So I’ve decided to do what I can to live in the future too. I’ve even added it to my goals of 2014. I’ve broken the concept of living in the future down into four areas:

  1. Attention: I’ve committed to writing down everyday problems I notice, because, as Paul Graham argues, this is how you come up with startup ideas (not by trying to think of startup ideas). After just a few weeks of doing this, I’ve been surprised at how much stuff I’ve come up with. I’ve forced myself to use what Daniel Kahneman refers to in Thinking Fast and Slow (book summary here) as the ‘system 2’ part of my brain. The truth is that really thinking about problems you face takes effort, it requires you to be mindful. And most people rarely make the effort for a sustained length of time. I am fighting against the impulse to avoid the effort.
  2. Understanding Technology: I continue to learn more about technology. Learning web development has been enormously thought provoking. I doubt I will ever be a great coder (though I do not rule it out), but I certainly will be able to have intelligent conversations with people who are great coders, and will understand the difficulties, time-scales and costs of the technical aspects involved in a startup on a much deeper level.
  3. Networking: Often the best ideas are stimulated when two very different ideas are combined. This is usually because two people got talking and something clicked. This is undoubtedly my weakest area. I am an introvert. I hate networking. But I also often feel a real urge for a true startup partner. Someone willing to put in the kind of effort I am. I’ve taken steps to address this, contacting old friends, people I trust, and seeing who has realised that the corporate world isn’t as fulfilling as they might have hoped. I’ve forged plans and alliances. I will attend more meetup.com events (I went to a terribly bad one in Beijing before Christmas that I’ll write up at some point). I must admit though, that this area could do with a lot of improvement.
  4. Imagination: Imagination is required to connect the dots between the problems you notice, and potential solutions. I’ve been trying to stimulate that side of myself by returning to an old hobby: creative writing. I’ve been writing fiction every week, and had forgotten how good it can feel. By writing science fiction, I’ve also forced myself to consider technological trends and their potential implications. Who knows, maybe I’ll have a novella by the end of the year!

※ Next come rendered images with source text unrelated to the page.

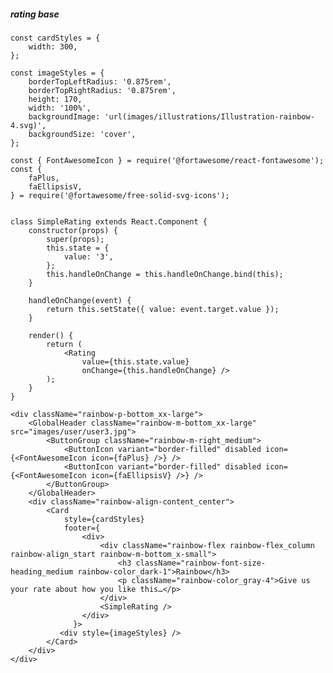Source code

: ##### rating base

    const cardStyles = {
        width: 300,
    };

    const imageStyles = {
        borderTopLeftRadius: '0.875rem',
        borderTopRightRadius: '0.875rem',
        height: 170,
        width: '100%',
        backgroundImage: 'url(images/illustrations/Illustration-rainbow-4.svg)',
        backgroundSize: 'cover',
    };

    const { FontAwesomeIcon } = require('@fortawesome/react-fontawesome');
    const {
        faPlus,
        faEllipsisV,
    } = require('@fortawesome/free-solid-svg-icons');


    class SimpleRating extends React.Component {
        constructor(props) {
            super(props);
            this.state = {
                value: '3',
            };
            this.handleOnChange = this.handleOnChange.bind(this);
        }

        handleOnChange(event) {
            return this.setState({ value: event.target.value });
        }

        render() {
            return (
                <Rating
                    value={this.state.value}
                    onChange={this.handleOnChange} />
            );
        }
    }

    <div className="rainbow-p-bottom_xx-large">
        <GlobalHeader className="rainbow-m-bottom_xx-large" src="images/user/user3.jpg">
            <ButtonGroup className="rainbow-m-right_medium">
                <ButtonIcon variant="border-filled" disabled icon={<FontAwesomeIcon icon={faPlus} />} />
                <ButtonIcon variant="border-filled" disabled icon={<FontAwesomeIcon icon={faEllipsisV} />} />
            </ButtonGroup>
        </GlobalHeader>
        <div className="rainbow-align-content_center">
            <Card
                style={cardStyles}
                footer={
                    <div>
                        <div className="rainbow-flex rainbow-flex_column rainbow-align_start rainbow-m-bottom_x-small">
                            <h3 className="rainbow-font-size-heading_medium rainbow-color_dark-1">Rainbow</h3>
                            <p className="rainbow-color_gray-4">Give us your rate about how you like this…</p>
                        </div>
                        <SimpleRating />
                    </div>
                  }>
               <div style={imageStyles} />
            </Card>
        </div>
    </div>
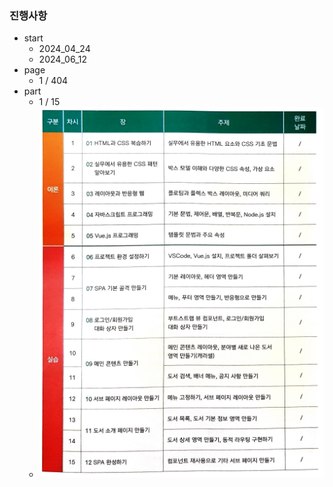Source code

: ### 진행사항

- start
  - 2024_04_24
  - 2024_06_12
- page
  - 1 / 404
- part
  - 1 / 15
  - ![alt text](./img/00_part.png)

In summary, I feel like the formula for living in the future is four-fold:

Attention + Understanding of Tech + Networking + Imagination = Living in the Future

where:

Living in the Future = Startup

Hardly a great revelation, but by asking myself, what am I doing to stimulate these four areas? I realized that I had been neglecting some, and hope that my adjustments will address this. Have you got all four elements covered?

This year I will apply for startup funding. I’m going to make sure that in 2014 I’m living in the future.